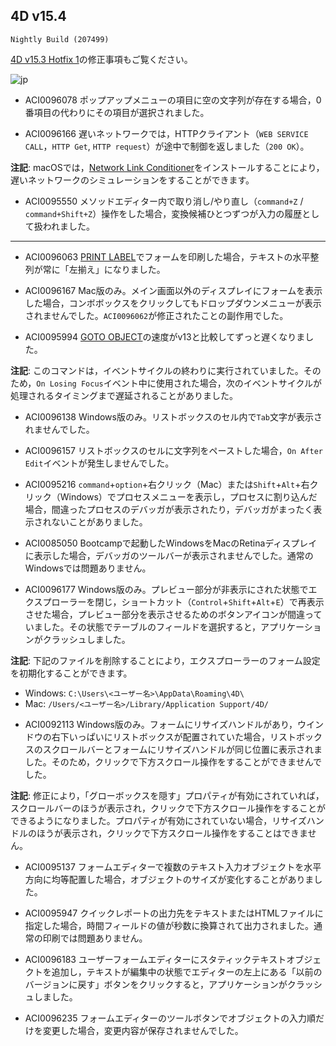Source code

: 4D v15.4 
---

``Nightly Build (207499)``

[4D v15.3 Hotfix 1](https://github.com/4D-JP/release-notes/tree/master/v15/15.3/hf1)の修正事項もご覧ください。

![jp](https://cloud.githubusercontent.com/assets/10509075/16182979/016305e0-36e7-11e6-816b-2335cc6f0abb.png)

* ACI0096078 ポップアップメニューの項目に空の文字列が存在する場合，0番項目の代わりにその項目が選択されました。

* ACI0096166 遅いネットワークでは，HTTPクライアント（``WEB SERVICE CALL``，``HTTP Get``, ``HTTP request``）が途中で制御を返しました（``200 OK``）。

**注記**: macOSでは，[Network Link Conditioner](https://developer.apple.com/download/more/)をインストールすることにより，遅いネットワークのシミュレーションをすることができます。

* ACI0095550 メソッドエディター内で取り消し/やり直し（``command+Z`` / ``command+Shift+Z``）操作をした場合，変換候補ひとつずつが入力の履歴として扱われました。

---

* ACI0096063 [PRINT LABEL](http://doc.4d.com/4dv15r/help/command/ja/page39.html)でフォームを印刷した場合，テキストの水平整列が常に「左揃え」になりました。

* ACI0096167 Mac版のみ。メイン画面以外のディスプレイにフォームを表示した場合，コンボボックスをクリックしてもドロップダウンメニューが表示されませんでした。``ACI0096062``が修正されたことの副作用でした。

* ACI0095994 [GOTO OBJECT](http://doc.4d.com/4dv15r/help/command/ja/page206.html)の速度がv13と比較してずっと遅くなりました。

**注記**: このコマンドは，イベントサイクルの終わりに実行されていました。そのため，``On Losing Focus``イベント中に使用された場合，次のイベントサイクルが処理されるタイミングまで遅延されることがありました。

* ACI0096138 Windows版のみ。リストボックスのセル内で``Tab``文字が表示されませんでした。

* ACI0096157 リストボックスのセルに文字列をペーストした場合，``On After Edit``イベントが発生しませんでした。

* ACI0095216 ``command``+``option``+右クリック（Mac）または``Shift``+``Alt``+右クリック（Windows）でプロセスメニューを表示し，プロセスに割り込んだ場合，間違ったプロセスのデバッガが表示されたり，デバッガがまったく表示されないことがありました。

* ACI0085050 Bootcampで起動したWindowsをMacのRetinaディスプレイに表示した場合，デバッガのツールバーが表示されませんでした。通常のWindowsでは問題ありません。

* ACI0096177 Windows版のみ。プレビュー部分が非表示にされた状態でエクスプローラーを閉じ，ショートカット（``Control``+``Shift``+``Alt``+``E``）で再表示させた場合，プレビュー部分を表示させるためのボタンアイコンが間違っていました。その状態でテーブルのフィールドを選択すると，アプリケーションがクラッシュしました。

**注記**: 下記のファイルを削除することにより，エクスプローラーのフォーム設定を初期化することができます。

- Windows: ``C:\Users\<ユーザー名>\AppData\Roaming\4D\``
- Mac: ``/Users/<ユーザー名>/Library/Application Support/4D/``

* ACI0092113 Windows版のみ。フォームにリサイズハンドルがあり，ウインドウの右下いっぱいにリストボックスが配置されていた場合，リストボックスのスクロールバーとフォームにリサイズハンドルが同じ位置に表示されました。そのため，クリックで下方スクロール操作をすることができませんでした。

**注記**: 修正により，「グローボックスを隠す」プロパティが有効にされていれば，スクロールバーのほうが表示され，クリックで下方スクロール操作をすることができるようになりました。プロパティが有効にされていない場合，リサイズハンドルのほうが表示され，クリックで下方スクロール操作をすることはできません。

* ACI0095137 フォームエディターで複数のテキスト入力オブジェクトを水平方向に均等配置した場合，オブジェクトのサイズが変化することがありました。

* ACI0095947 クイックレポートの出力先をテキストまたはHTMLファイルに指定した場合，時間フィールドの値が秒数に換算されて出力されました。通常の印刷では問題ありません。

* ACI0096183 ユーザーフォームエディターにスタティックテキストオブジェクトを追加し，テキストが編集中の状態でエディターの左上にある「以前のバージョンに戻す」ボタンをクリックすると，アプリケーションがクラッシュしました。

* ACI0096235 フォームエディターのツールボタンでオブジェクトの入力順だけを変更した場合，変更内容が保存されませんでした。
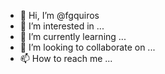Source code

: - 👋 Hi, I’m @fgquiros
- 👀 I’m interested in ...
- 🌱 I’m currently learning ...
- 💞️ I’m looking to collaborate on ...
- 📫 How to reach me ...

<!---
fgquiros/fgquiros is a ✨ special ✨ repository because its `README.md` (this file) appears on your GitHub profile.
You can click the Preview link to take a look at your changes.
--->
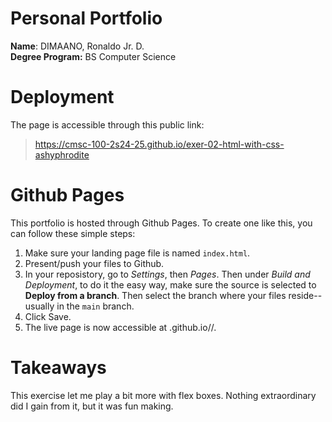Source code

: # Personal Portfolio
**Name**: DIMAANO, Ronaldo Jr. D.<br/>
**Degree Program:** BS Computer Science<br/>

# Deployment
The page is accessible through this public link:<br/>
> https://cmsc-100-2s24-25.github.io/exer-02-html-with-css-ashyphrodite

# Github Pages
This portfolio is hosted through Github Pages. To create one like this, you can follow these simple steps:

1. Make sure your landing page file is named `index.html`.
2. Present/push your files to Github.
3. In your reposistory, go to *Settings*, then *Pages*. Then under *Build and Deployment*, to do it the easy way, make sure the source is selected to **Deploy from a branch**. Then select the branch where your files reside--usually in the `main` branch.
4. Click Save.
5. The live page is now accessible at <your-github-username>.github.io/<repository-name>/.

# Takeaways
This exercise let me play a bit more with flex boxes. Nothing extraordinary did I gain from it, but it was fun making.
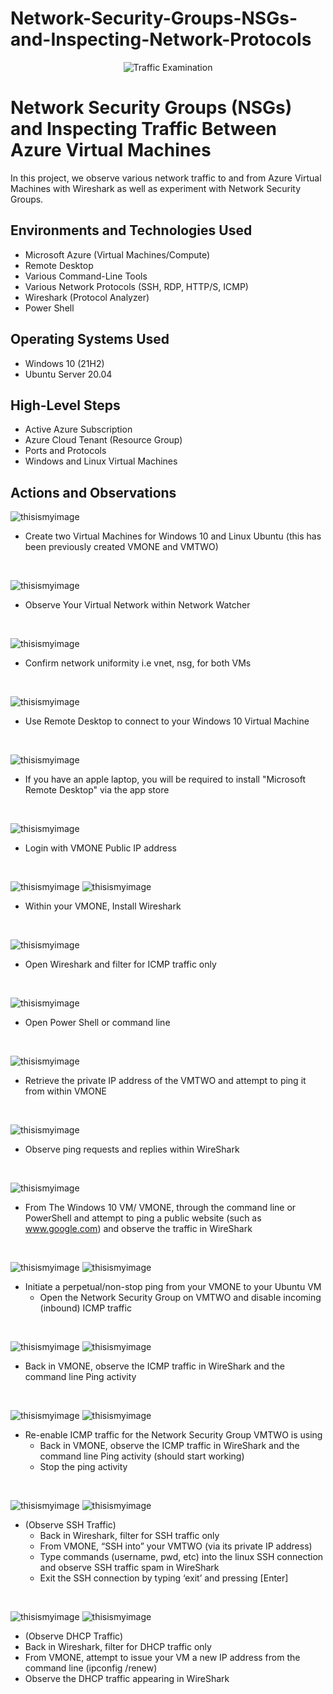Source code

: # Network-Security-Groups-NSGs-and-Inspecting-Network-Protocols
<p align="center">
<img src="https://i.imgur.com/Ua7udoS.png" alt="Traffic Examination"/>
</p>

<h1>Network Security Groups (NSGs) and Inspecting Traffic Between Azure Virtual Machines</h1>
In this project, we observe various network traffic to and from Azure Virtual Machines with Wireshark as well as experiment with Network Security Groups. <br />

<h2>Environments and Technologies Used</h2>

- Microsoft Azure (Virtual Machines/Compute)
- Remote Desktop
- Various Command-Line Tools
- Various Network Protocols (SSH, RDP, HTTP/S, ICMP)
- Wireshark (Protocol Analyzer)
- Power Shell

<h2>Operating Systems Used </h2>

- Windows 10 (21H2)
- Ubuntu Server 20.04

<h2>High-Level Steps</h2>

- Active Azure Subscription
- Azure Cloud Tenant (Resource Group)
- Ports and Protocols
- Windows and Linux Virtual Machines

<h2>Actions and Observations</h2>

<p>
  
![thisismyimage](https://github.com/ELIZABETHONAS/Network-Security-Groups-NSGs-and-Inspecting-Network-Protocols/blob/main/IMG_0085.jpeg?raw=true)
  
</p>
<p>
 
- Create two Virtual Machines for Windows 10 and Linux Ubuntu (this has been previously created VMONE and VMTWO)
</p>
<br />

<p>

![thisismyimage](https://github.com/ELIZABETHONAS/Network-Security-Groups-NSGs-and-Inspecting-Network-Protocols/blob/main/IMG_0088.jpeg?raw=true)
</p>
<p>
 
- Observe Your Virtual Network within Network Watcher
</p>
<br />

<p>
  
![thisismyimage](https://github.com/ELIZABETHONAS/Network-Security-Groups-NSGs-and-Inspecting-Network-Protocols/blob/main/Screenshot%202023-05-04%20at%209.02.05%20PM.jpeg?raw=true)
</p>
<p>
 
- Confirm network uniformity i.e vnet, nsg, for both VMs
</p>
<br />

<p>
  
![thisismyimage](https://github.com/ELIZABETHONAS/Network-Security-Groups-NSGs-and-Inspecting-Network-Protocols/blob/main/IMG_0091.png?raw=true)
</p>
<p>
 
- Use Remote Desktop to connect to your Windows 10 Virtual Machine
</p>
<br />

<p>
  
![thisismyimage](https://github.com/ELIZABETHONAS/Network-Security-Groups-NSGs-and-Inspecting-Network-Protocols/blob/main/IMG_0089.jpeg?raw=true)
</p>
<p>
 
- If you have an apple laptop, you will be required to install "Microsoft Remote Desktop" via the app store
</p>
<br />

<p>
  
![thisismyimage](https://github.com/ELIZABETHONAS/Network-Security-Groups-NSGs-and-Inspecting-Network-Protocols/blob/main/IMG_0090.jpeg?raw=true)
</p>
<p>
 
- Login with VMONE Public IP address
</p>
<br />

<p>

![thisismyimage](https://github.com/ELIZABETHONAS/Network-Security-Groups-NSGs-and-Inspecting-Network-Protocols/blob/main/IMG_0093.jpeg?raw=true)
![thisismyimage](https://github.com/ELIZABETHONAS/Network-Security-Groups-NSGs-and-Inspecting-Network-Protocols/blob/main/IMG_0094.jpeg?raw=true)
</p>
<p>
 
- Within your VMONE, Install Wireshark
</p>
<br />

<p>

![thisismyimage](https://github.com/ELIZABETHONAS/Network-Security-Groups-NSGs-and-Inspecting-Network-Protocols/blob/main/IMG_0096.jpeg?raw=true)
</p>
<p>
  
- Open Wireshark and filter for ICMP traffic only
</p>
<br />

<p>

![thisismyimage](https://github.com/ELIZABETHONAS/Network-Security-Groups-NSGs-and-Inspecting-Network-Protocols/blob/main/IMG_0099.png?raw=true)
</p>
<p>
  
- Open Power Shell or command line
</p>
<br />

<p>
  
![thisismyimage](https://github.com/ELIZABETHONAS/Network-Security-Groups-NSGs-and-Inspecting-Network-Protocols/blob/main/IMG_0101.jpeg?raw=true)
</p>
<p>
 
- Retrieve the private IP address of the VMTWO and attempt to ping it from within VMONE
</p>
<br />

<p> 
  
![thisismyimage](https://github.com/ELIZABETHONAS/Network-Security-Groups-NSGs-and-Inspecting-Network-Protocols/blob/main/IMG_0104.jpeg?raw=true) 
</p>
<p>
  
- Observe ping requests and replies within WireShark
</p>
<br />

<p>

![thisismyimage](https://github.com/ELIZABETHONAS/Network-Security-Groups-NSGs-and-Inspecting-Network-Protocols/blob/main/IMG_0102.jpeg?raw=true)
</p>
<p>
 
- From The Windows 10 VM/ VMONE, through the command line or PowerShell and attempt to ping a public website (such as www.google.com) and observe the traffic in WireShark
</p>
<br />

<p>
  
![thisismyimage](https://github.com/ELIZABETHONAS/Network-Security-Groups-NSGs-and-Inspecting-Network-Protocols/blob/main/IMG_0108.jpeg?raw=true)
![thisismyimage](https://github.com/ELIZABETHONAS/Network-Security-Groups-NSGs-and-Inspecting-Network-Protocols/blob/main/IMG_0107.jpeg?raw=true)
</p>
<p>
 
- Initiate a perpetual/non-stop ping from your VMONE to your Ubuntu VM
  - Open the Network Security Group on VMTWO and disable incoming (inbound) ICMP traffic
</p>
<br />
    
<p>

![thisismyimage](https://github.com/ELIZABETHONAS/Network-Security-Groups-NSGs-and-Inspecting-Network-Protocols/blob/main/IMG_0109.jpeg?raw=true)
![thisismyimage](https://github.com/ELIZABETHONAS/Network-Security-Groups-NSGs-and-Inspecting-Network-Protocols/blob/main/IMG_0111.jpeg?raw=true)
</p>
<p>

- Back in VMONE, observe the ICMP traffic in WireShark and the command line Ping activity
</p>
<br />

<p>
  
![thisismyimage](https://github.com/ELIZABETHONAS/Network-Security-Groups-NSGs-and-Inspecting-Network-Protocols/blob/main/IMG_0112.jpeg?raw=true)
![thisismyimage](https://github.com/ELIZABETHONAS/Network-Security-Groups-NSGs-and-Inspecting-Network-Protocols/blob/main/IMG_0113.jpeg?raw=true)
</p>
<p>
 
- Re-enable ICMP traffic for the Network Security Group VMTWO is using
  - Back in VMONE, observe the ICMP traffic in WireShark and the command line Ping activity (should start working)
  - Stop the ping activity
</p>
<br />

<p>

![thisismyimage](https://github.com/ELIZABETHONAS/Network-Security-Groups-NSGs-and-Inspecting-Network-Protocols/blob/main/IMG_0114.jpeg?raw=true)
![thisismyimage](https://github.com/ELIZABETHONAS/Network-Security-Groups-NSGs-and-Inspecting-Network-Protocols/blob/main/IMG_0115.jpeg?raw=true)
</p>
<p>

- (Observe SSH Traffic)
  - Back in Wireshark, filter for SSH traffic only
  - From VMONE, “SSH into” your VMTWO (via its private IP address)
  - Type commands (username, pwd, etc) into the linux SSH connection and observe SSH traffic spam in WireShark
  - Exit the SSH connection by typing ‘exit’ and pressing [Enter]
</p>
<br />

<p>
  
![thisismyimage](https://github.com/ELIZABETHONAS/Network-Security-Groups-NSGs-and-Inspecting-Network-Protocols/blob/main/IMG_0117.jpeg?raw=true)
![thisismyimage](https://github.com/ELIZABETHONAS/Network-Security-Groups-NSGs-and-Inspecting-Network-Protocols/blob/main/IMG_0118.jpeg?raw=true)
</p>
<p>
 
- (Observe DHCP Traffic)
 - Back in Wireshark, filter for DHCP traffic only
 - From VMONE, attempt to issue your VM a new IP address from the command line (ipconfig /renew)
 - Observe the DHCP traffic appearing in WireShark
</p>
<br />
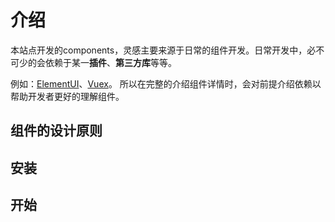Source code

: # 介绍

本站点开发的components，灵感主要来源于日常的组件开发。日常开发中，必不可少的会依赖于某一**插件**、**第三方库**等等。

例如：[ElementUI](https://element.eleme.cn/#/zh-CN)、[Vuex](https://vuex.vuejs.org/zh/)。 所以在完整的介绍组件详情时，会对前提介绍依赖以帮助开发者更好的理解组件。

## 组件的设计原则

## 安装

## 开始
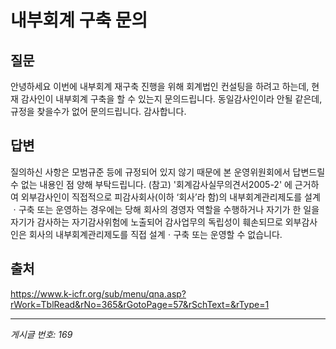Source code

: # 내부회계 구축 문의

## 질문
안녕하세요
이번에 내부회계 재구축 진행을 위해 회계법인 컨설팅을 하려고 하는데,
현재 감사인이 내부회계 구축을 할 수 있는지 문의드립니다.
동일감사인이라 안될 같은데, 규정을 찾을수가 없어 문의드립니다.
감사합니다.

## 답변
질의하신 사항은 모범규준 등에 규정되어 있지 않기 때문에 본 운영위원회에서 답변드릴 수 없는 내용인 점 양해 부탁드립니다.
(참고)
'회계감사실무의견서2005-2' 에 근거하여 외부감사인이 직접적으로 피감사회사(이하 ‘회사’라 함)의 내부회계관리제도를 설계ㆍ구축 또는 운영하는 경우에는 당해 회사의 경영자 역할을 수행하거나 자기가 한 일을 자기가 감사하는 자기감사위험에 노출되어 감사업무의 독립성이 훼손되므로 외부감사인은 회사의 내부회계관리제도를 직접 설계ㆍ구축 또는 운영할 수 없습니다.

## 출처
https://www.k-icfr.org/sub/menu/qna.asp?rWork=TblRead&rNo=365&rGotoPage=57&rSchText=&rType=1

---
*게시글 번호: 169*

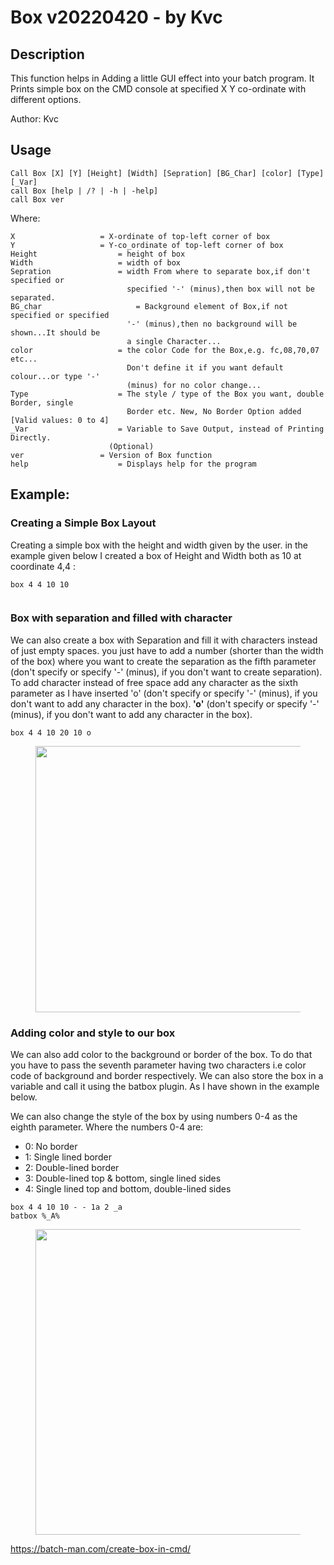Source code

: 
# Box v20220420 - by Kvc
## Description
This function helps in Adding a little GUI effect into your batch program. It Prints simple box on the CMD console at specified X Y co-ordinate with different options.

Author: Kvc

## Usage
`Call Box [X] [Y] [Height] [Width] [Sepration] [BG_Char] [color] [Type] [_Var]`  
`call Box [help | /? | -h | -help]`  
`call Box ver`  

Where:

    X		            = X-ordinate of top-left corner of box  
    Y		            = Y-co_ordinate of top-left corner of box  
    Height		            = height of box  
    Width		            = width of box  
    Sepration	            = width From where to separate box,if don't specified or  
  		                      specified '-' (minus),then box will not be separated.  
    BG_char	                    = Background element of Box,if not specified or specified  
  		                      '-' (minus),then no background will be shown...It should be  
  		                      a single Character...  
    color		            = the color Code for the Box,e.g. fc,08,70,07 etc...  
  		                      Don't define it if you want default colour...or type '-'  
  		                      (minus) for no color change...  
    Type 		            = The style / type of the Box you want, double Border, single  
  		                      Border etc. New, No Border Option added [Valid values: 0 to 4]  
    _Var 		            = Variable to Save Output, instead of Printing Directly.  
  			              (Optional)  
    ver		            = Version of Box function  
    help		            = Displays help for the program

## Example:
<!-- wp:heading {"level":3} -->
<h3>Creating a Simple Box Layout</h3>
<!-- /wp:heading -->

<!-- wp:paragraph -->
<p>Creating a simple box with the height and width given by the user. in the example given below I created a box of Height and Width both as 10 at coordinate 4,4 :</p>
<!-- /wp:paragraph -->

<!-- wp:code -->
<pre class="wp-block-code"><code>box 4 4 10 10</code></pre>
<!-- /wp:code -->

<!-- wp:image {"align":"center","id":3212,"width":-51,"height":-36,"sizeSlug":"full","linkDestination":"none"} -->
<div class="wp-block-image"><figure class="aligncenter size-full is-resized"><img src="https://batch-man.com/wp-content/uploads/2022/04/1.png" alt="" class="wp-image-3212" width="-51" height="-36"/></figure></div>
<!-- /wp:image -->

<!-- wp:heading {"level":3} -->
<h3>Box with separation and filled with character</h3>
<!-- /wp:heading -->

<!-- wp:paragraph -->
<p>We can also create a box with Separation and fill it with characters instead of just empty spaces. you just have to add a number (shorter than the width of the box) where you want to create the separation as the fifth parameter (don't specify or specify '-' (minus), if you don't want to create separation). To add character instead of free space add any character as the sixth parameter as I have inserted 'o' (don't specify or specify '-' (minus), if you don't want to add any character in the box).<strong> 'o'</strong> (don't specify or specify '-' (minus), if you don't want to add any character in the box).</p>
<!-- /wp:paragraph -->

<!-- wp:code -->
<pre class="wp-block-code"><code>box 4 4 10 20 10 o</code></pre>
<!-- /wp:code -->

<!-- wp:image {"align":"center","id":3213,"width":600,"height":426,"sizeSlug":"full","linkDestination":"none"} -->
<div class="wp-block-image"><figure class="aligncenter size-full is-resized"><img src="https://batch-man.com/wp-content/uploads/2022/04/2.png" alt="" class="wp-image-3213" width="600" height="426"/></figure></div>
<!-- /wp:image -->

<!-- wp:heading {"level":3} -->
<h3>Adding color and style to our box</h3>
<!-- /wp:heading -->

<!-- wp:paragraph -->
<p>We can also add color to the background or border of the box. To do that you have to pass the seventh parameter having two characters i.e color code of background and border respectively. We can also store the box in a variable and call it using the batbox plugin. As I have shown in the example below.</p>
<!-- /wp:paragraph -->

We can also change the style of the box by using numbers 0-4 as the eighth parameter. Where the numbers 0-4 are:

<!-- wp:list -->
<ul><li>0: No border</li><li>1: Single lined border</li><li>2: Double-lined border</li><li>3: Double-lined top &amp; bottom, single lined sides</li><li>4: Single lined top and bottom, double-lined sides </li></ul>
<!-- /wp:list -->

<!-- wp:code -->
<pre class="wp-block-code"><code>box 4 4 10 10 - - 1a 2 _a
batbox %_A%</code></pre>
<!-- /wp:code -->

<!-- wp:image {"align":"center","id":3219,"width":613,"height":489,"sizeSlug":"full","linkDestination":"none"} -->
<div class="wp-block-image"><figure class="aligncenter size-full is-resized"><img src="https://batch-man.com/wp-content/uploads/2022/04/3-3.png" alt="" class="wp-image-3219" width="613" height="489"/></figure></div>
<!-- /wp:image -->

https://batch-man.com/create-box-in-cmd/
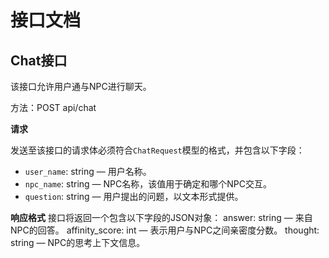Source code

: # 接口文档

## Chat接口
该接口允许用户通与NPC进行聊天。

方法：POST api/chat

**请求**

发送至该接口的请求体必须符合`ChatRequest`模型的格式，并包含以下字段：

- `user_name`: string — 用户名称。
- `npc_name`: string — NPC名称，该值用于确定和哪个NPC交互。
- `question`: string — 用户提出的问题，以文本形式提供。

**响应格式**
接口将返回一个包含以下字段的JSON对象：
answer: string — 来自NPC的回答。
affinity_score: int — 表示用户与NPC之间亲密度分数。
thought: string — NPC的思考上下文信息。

- **ASSIGNED TASK**: Whenever a line of the entries contains the string "apple", copy that line.

- **ANSWER SPACE**:
**注記**: macOSでは，[Network Link Conditioner](https://developer.apple.com/download/more/)をインストールすることにより，遅いネットワークのシミュレーションをすることができます。
- If you have an apple laptop, you will be required to install "Microsoft Remote Desktop" via the app store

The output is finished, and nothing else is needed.